*Extracted material:*
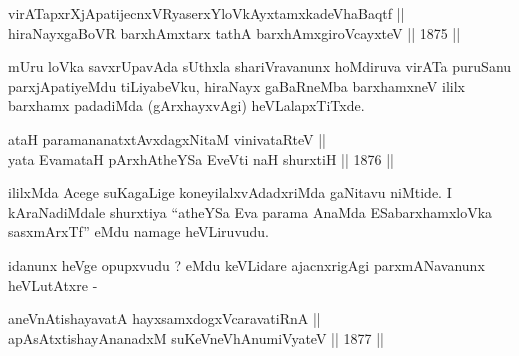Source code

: 
\begin{shl}
virATapxrXjApatijecnxVRyaserxYloVkAyxtamxkadeVhaBaqtf || \\
hiraNayxgaBoVR barxhAmx\s tarx tathA barxhAmxgiroVcayxteV ||  1875 ||  
\end{shl}

\begin{artha}
mUru loVka savxrUpavAda sUthxla shariVravanunx hoMdiruva virATa
puruSanu parxjApatiyeMdu tiLiyabeVku, hiraNayx gaBaRneMba barxhamxneV
ililx barxhamx padadiMda (gArxhayxvAgi) heVLalapxTiTxde.
\end{artha}


\begin{shl}
ataH paramananatxtAvxdagxNitaM vinivataRteV || \\
yata EvamataH pArxhAtheYSa EveVti naH shurxtiH ||  1876 ||  
\end{shl}

\begin{artha}
ililxMda Acege suKagaLige koneyilalxvAdadxriMda gaNitavu niMtide. I
kAraNadiMdale shurxtiya ``atheYSa Eva parama AnaMda ESabarxhamxloVka
sasxmArxTf'' eMdu namage heVLiruvudu.
\end{artha}

\begin{artha}
idanunx heVge opupxvudu ? eMdu keVLidare ajacnxrigAgi parxmANavanunx heVLutAtxre -
\end{artha}

\begin{shl}
aneVnAtishayavatA hayxsamxdogxVcaravatiRnA || \\
apAsAtxtishayAnanadxM suKeVneVhAnumiVyateV ||  1877 ||  
\end{shl}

*What is needed:* Exactly reproduce the line containing "idanunx heVge opupxvudu" and all lines after it in the material, stopping only at the end.

*Output below:*
idanunx heVge opupxvudu ? eMdu keVLidare ajacnxrigAgi parxmANavanunx heVLutAtxre -
\end{artha}

\begin{shl}
aneVnAtishayavatA hayxsamxdogxVcaravatiRnA || \\
apAsAtxtishayAnanadxM suKeVneVhAnumiVyateV ||  1877 ||  
\end{shl}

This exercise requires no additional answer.